The thirteen-month period from January 2012 to February 2013 is crucial to understanding the situation in Mali and, by extension, in the Sahel. The French military intervention in January 2013 was decided suddenly, when the crisis in Mali was precipitated by the rebel forces’ taking of Konna and decision to set course directly for Bamako, which could have fallen in 24 hours. However, the French intervention did not mark the start of the conflict’s “militarisation”; rather it signalled a new phase in a conflict that had already been gradually, but inexorably, moving in that direction, above all in 2012. The key factors are easy to identify, as the different parties made many sudden moves over the year: a) the military coup against President Touré; b) the secession of nearly half of Mali proclaimed by the Tuareg National Movement for the Liberation of Azawad (MNLA); c) the ruptures and splintering of four insurgent groups, of which only the MNLA is a “nationalist secessionist” group, while the other three (Al-Qaeda in the Islamic Maghreb (AQIM), Movement for Oneness and Jihad in West Africa (MOJWA), and Ansar Dine) are “al-Qaeda Islamists” and, thus, by definition, transnational; and d) foreign interventions, first by the French and later by troops from different countries of the African Union. This is how things stood in April 2013. However, the situation existed within the framework of a complex process of regional instability whose comprehension requires some analysis of the context, the background, the main actors and the relationships between them, and some of the key strategic issues.

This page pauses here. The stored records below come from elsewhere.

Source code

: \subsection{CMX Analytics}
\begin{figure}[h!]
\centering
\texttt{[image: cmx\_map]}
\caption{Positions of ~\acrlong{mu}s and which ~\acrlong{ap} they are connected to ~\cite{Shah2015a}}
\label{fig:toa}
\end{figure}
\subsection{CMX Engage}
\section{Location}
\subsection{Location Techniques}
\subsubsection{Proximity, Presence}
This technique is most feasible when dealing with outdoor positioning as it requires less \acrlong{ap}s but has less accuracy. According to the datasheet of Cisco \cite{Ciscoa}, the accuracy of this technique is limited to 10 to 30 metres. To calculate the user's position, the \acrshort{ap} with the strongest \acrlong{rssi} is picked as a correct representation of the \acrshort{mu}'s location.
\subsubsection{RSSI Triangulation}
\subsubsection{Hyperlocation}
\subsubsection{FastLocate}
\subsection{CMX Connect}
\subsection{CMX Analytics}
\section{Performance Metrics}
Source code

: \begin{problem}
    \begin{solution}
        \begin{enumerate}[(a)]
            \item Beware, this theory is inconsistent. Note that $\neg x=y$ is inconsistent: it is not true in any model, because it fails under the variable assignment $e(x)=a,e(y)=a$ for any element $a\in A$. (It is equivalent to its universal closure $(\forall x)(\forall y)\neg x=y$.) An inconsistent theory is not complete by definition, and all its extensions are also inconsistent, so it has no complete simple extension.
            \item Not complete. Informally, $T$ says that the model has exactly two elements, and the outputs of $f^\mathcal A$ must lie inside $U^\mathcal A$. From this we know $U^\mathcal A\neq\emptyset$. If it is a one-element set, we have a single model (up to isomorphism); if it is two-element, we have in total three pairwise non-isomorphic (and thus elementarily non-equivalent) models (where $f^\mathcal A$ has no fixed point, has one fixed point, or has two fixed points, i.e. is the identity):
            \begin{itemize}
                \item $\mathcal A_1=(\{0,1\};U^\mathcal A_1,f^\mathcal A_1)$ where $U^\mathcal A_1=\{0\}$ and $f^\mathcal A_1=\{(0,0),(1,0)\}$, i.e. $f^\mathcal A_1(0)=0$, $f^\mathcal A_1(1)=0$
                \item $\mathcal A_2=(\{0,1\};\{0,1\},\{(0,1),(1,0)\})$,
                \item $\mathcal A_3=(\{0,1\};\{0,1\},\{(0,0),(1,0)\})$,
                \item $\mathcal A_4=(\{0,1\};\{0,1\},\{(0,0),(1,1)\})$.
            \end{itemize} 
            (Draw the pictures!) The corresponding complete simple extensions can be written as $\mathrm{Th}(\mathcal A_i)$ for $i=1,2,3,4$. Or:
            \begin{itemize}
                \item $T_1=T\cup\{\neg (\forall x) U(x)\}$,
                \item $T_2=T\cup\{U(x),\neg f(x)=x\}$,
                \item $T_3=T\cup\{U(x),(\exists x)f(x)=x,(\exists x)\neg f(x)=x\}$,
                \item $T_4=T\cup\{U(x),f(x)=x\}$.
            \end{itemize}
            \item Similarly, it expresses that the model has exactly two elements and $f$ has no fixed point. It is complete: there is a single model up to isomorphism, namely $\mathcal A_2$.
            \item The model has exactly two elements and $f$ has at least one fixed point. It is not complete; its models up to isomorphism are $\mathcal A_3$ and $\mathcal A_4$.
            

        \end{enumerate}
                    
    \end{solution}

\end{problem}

The Sahel region emerged as a geostrategic priority beginning in 2000. This was the result of the return of combatants from Afghanistan, the need to protect US and EU energy interests in the Maghreb and West Africa, and the growing presence of China on the continent. Today, the events of the last few years – from the outbreak of the Arab Springs in 2010 and the fall of the Ben Ali and Gaddafi regimes in Tunisia and Libya to the 2012 Tuareg rebellion and the military intervention in Mali that began in January 2013 – have shown that, from the point of view of security, everything that happens in the Maghreb and West Africa directly or indirectly affects: i) the success of the political transition processes in Maghreb countries; ii) the spread of challenges and threats to regional and international security; and iii) the implications of this lack of security for the international community’s strategic interests.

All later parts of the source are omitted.